Bar owners in Groningen voice mounting frustration and try to diversify their businesses, as current corona lockdown for the HoReCa sector is to be extended until March 2.
Whereas restaurants have the possibility for takeaway, and shops, which already offer online sales, are expected to be allowed a click-and-collect service starting February 10 in the Netherlands, bars have been closed since October 14 with very limited options to diversify.
“It’s always the bars that come last”, says Max de Witte, owner of Groningen’s “De Graanrepubliek” literature café-bar, about the new lockdown extension. “The only guy doing anything (for us) is Merlijn (Merlijn Poolman, Groningen’s night mayor) and he’s doing it from the passion of his heart”, he continues, referring to the Local Legends campaign, an ongoing GoFundMe effort involving the possibility for patrons to support more than 70 bars and music venues in the Netherlands and abroad.
Working with platforms like Thuisbezorgd, “even though the profit would be minimum”, is now on the cards for Max who has been waiting over 8 weeks for his TVL subsidy . This latest subsidy, however, only covers 1/8 of the revenue loss for the last quarter of 2020.
“People working from home don’t understand what it’s like for business owners- they think we’re getting funds from the government, but it’s just not enough”, says Sharon Doelwijt, co-owner of Le Petit Théâtre, an alcohol-licensed cultural events business in Groningen.

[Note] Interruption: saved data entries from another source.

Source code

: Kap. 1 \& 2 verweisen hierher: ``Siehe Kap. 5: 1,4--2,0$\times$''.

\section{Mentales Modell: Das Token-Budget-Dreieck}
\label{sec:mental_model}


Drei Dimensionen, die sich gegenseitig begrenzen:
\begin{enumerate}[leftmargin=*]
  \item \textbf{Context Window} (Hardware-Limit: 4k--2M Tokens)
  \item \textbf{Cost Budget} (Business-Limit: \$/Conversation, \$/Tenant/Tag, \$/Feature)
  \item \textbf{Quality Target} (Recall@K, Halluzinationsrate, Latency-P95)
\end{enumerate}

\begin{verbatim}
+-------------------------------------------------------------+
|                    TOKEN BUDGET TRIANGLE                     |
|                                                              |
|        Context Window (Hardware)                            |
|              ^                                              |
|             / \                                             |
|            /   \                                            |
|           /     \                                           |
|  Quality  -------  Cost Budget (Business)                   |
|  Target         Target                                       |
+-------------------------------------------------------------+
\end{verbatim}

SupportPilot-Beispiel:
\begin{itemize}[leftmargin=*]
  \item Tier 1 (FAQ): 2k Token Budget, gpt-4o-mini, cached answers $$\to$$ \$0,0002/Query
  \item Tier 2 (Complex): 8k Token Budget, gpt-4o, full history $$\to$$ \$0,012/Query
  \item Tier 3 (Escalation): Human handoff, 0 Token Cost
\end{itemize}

“I take it one day at a time”, she says about the psychological toll of trying to get by despite limited funds and official support. Nevertheless, she looks forward to the future, planning music events for the end of April, and a poems and songs recording for Valentine’s Day. “I need to focus on the positive things, because I can’t solve the financial problems”, she says.
Le Petit Théâtre is currently doing food-takeway on Fridays and will soon be selling cake and coffee-to-go from Thursdays to Sundays.